* Exercise *
Which lines hold the word "const"? Copy each of them from the material.

* Exercise data *
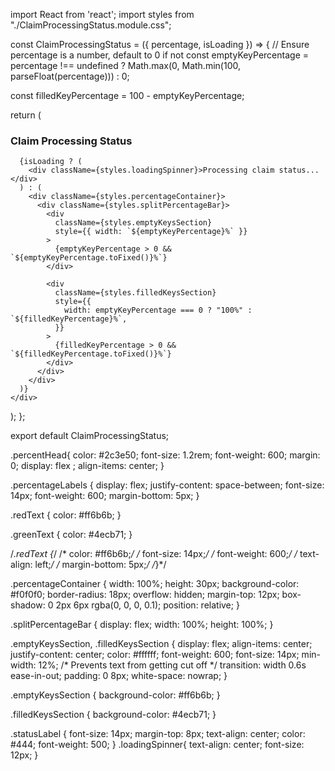 
import React from 'react';
import styles from "./ClaimProcessingStatus.module.css";

const ClaimProcessingStatus = ({ percentage, isLoading }) => {
  // Ensure percentage is a number, default to 0 if not
  const emptyKeyPercentage = percentage !== undefined 
    ? Math.max(0, Math.min(100, parseFloat(percentage)))
    : 0;
  
  const filledKeyPercentage = 100 - emptyKeyPercentage;

  return (
    <div>
      <h3 className={styles.percentHead}>Claim Processing Status</h3>

      {isLoading ? (
        <div className={styles.loadingSpinner}>Processing claim status...</div>
      ) : (
        <div className={styles.percentageContainer}>
          <div className={styles.splitPercentageBar}>
            <div
              className={styles.emptyKeysSection}
              style={{ width: `${emptyKeyPercentage}%` }}
            >
              {emptyKeyPercentage > 0 && `${emptyKeyPercentage.toFixed()}%`}
            </div>

            <div
              className={styles.filledKeysSection}
              style={{
                width: emptyKeyPercentage === 0 ? "100%" : `${filledKeyPercentage}%`,
              }}
            >
              {filledKeyPercentage > 0 && `${filledKeyPercentage.toFixed()}%`}
            </div>
          </div>
        </div>
      )}
    </div>
  );
};

export default ClaimProcessingStatus;

.percentHead{
      color: #2c3e50;
    font-size: 1.2rem;
    font-weight: 600;
    margin: 0;
    display: flex
;
    align-items: center;
}

.percentageLabels {
  display: flex;
  justify-content: space-between;
  font-size: 14px;
  font-weight: 600;
  margin-bottom: 5px;
}

.redText {
  color: #ff6b6b;
}

.greenText {
  color: #4ecb71;
}

/*.redText {*/
/*  color: #ff6b6b;*/
/*  font-size: 14px;*/
/*  font-weight: 600;*/
/*  text-align: left;*/
/*  margin-bottom: 5px;*/
/*}*/

.percentageContainer {
  width: 100%;
  height: 30px;
  background-color: #f0f0f0;
  border-radius: 18px;
  overflow: hidden;
  margin-top: 12px;
  box-shadow: 0 2px 6px rgba(0, 0, 0, 0.1);
  position: relative;
}


.splitPercentageBar {
  display: flex;
  width: 100%;
  height: 100%;
}

.emptyKeysSection,
.filledKeysSection {
  display: flex;
  align-items: center;
  justify-content: center;
  color: #ffffff;
  font-weight: 600;
  font-size: 14px;
  min-width: 12%; /* Prevents text from getting cut off */
  transition: width 0.6s ease-in-out;
  padding: 0 8px;
  white-space: nowrap;
}

.emptyKeysSection {
  background-color: #ff6b6b;
}

.filledKeysSection {
  background-color: #4ecb71;
}

.statusLabel {
  font-size: 14px;
  margin-top: 8px;
  text-align: center;
  color: #444;
  font-weight: 500;
}
.loadingSpinner{
  text-align: center;
  font-size: 12px;
}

* Solution below *
const ClaimProcessingStatus = ({ percentage, isLoading }) => {
  const emptyKeyPercentage = percentage !== undefined 
  const filledKeyPercentage = 100 - emptyKeyPercentage;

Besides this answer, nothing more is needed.